Reuters is reporting that Eritrea’s president Isaias Afwerki is heading to Ugandan capital Kampala this week for a 3-day state visit. There is a wide-spread speculation that Uganda’s dictator has invited Isaias to broker a peace deal with Ethiopia’s khat-addicted tyrant Meles Zenawi. It’s highly doubtful, but if the speculation is true, and if Yoweri Musseveni succeeds in normalizing relations between Woyanne and Eritrea, it will be a big blow to Ethiopia. Fueling the speculation is a “breaking news” by Meskerem.net today that Woyanne’s boss Meles Zenawi has called Eritrean opposition groups for urgent meeting in Addis Ababa on Wednesday. Meles and his Woyanne thugs will be gone soon one way or another. Eritrea’s government needs to take the long-term view and build strong relationship with the people of Ethiopia, instead of making peace with the Woyanne junta that is barely surviving. Read the Reuters report below:
Uganda invites Eritrea leader for visit
KAMPALA (Reuters) – Uganda has invited Eritrea’s leader, President Isaias Afewerki, accused by the West of stoking Somalia’s Islamist rebellion and destabilising the east African region, to a state visit next week, Uganda’s State House said.
Eritrea rejoined the East African bloc IGAD last month, four years after it walked out on the body in protest at arch-foe Ethiopia’s invasion of Somalia to oust an Islamist administration the United States said had ties to al Qaeda.
“Eritrea is one of the strategically vital countries to the stability of the region, especially in the Horn of Africa and the wider global agenda,” State House said in a statement late on Thursday.
A U.N. Monitoring Group report on Somalia and Eritrea said in late July that Asmara was bankrolling al Qaeda-linked al Shabaab militants in Somalia.

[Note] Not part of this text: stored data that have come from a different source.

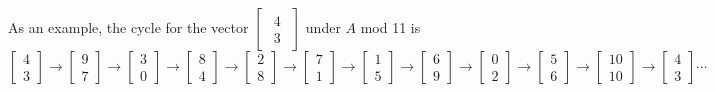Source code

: \documentclass[a4paper, 12pt, reqno]{amsart}
\begin{document}
			As an example, the cycle for the vector 
			$
				\begin{bmatrix}
					\begin{smallmatrix}
						4 \\
						3
					\end{smallmatrix}
				\end{bmatrix}
			$
			under $A$ mod 11 is
			\[
				\begin{bmatrix}
					4 \\
					3
				\end{bmatrix}
				\rightarrow
				\begin{bmatrix}
					9 \\
					7
				\end{bmatrix}
				\rightarrow
				\begin{bmatrix}
					3 \\
					0
				\end{bmatrix}
				\rightarrow
				\begin{bmatrix}
					8 \\
					4
				\end{bmatrix}
				\rightarrow
				\begin{bmatrix}
					2 \\
					8
				\end{bmatrix}
				\rightarrow
				\begin{bmatrix}
					7 \\
					1
				\end{bmatrix}
				\rightarrow
				\begin{bmatrix}
					1 \\
					5
				\end{bmatrix}
				\rightarrow
				\begin{bmatrix}
					6 \\
					9
				\end{bmatrix}
				\rightarrow
				\begin{bmatrix}
					0 \\
					2
				\end{bmatrix}
				\rightarrow
				\begin{bmatrix}
					5 \\
					6
				\end{bmatrix}
				\rightarrow
				\begin{bmatrix}
					10 \\
					10
				\end{bmatrix}
				\rightarrow
				\begin{bmatrix}
					4 \\
					3
				\end{bmatrix}
				\cdots
			\]
			
\end{document}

Al Shabaab claimed they were behind a twin suicide bomb attack on the Ugandan capital, Kampala, last year.
Horn of Africa experts say that Isaias has become increasingly diplomatically isolated. Leader of one of the world’s most secretive states, Isaias makes few state visits.
The U.N. has imposed an arms embargo on Eritrea, as well as a travel ban and an asset freeze on Eritrean political and military leaders who it says are violating an arms embargo on Somalia.